Au Hub One Day, organisé le 14 octobre à la Maison de l’Environnement de l’aéroport Paris-Charles de Gaulle, la directive européenne NIS2 s’est imposée dans les débats comme un tournant majeur pour la cybersécurité en entreprise. Loin d’un simple texte réglementaire, elle redéfinit la façon de penser la gouvernance, la gestion du risque et la continuité d’activité. En intégrant tous les métiers (du juridique aux achats, de la DSI aux RH), NIS2 pousse les organisations à structurer leur résilience, à prouver leur vigilance et à ancrer durablement la sécurité dans la culture d’entreprise.

Par Vincent.Poulbere

NIS2 : comment préparer son entreprise et bâtir une véritable culture de résilience ?

Cybersécurité de la supply chain : renforcer ses contrats pour se protéger efficacement

Dans les écosystèmes numériques actuels, le risque se propage par la chaîne de valeur.
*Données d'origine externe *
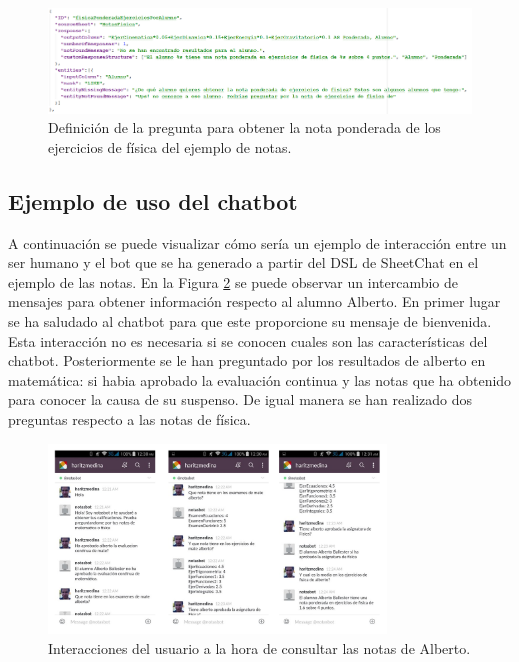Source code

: \begin{figure}[htb]
	\centering
	\includegraphics[width=1\textwidth]{./figs/DSLNotasPonderada.png}
	\caption{Definición de la pregunta para obtener la nota ponderada de los ejercicios de física del ejemplo de notas.}
	\label{fig:DSLNotasPonderada}
\end{figure}

\subsection{Ejemplo de uso del chatbot}

A continuación se puede visualizar cómo sería un ejemplo de interacción entre un ser humano y el bot que se ha generado a partir del DSL de SheetChat en el ejemplo de las notas. En la Figura \ref{fig:EjecucionNotas1} se puede observar un intercambio de mensajes para obtener información respecto al alumno Alberto. En primer lugar se ha saludado al chatbot para que este proporcione su mensaje de bienvenida. Esta interacción no es necesaria si se conocen cuales son las características del chatbot. Posteriormente se le han preguntado por los resultados de alberto en matemática: si habia aprobado la evaluación continua y las notas que ha obtenido para conocer la causa de su suspenso. De igual manera se han realizado dos preguntas respecto a las notas de física.

\begin{figure}[htb]
	\centering
	\includegraphics[width=0.8\textwidth]{./figs/ejecucionNotas1.png}
	\caption{Interacciones del usuario a la hora de consultar las notas de Alberto.}
	\label{fig:EjecucionNotas1}
\end{figure}

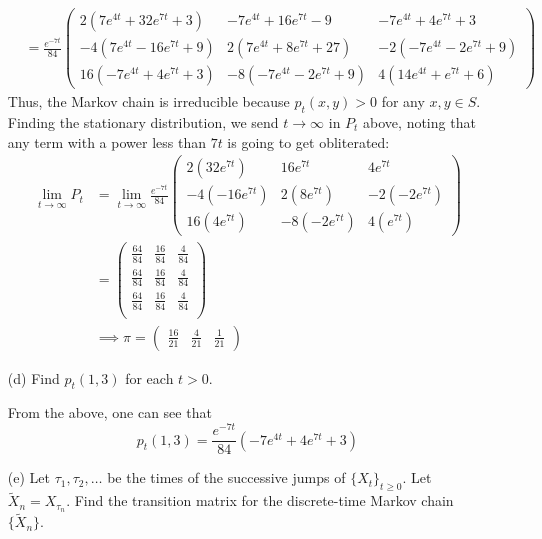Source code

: \documentclass[11pt]{article}
\begin{document}
\begin{enumerate}
\begin{solution}
\begin{align*}
        &= \frac{e^{-7t}}{84}
\begin{pmatrix}
2\left(7 e^{4t} + 32 e^{7t} + 3\right) & -7 e^{4t} + 16 e^{7t} - 9 & -7 e^{4t} + 4 e^{7t} + 3 \\
-4\left(7 e^{4t} - 16 e^{7t} + 9\right) & 2\left(7 e^{4t} + 8 e^{7t} + 27\right) & -2\left(-7 e^{4t} - 2 e^{7t} + 9\right) \\
16\left(-7 e^{4t} + 4 e^{7t} + 3\right) & -8\left(-7 e^{4t} - 2 e^{7t} + 9\right) & 4\left(14 e^{4t} + e^{7t} + 6\right)
\end{pmatrix}
    \end{align*}
    Thus, the Markov chain is irreducible because $p_t(x,y) >0$ for any $x,y \in S.$ Finding the stationary distribution, we send $t\to \infty$ in $P_t$ above, noting that any term with a power less than $7t$ is going to get obliterated:
\begin{align*}
    \lim_{t\to \infty}P_t &= \lim_{t\to \infty} \frac{e^{-7t}}{84}
\begin{pmatrix} 
2\left(32 e^{7t}\right) & 16 e^{7t}& 4e^{7t} \\
-4\left( - 16 e^{7t}\right) & 2\left(8 e^{7t} \right) & -2\left(- 2 e^{7t} \right) \\
16\left(4 e^{7t}\right) & -8\left(- 2 e^{7t} \right) & 4\left( e^{7t}\right)
\end{pmatrix}\\
&= \begin{pmatrix}
    \frac{64}{84} & \frac{16}{84} & \frac{4}{84}\\
    \frac{64}{84} & \frac{16}{84} & \frac{4}{84}\\
    \frac{64}{84} & \frac{16}{84} & \frac{4}{84}\\
\end{pmatrix}\\
&\implies \pi = \begin{pmatrix}
    \frac{16}{21} & \frac{4}{21} & \frac{1}{21}
\end{pmatrix}
\end{align*}
\end{solution}
    \item[(d)] Find \(p_t(1,3)\) for each \(t > 0\).
    \begin{solution}
        From the above, one can see that 
        \[p_t (1,3) = \frac{e^{-7t}}{84}(-7 e^{4t} + 4 e^{7t} + 3 )\]
    \end{solution}
    \item[(e)] Let \(\tau_1, \tau_2, \ldots\) be the times of the successive jumps of \(\{X_t\}_{t \geq 0}\). Let \(\tilde{X}_n = X_{\tau_n}\). Find the transition matrix for the discrete-time Markov chain \(\{\tilde{X}_n\}\).
\end{enumerate}
\end{document}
Or, nombre de prestataires critiques (PME, ESN, éditeurs spécialisés) ne disposent ni d’une direction juridique, ni d’une assurance adaptée à l’ampleur des sanctions financières possibles. D’où la nécessité de réviser les contrats entre donneurs d’ordre et sous-traitants. Clauses de responsabilité, plafonds d’indemnisation, obligations d’assurance, droits d’audit ou conditions de réversibilité doivent être repensés à la lumière des nouveaux risques cyber. L’objectif n’est pas de transférer la charge sur le plus petit acteur, mais de rééquilibrer la relation contractuelle pour que chaque maillon assume une part de responsabilité proportionnée à son exposition.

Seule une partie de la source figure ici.